How to co-own a rental property and keep your friendship
When you buy a rental home with a friend as an investment, you want it to be successful and keep your friendship. Here are a few thoughts that will help you achieve these goals.
- Choose the right type of ownership – There are a few ways to prepare a title on your rental property. It could be Tenants in Common where if one partner dies, their share of ownership goes to beneficiaries, or Joint Tenants With Right of Survivorship where the owner’s share would pass to the surviving owner.
- Form a business entity – There are many risks with owning a rental property. Owners can protect themselves personally from a lawsuit or damages by forming a business entity such as an LLC.

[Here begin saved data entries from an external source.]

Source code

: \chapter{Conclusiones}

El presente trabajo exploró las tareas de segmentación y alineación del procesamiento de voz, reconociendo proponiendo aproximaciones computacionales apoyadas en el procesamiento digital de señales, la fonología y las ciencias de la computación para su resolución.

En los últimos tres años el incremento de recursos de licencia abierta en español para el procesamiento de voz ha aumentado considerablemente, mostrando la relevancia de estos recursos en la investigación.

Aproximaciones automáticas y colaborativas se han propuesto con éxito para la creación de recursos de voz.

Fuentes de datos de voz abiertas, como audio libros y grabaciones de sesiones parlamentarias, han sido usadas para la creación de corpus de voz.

- Real Estate Investment Partnership Agreement – You need to have a co-owner agreement that details as much as possible about how your rental property will operate and the responsibilities of each owner. It should include percentage of ownership, payment of expenses, operating responsibilities and exit strategy.
- Create an exit strategy – You want to make it easy for either party to leave the partnership. This may mean one friend buying out the other, putting the property up for sale or finding another investor. It is important to have your agreement well documented. Keep in mind that when you sell a rental property there may be huge tax consequences. Talk with your accountant about completing a 1031 Exchange for a different rental.
- Review and refine your operating strategy – have regular formal meetings with your friend to discuss and refine strategy. Are the tenants working? Is there enough money in the emergency fund? Are repairs getting out of hand? Do both friends have equal responsibilities? Will someone need to paint the apartment soon? You may have more conversations when just getting started but it is important to have them regularly and document everything. The less surprises there are the smoother your investment will operate.
Hopefully this guide helps make the process of real estate investing with one or more friends a lot easier. Proper planning and lots of discussions will minimize the issues of buying rental property with friends to a minimum.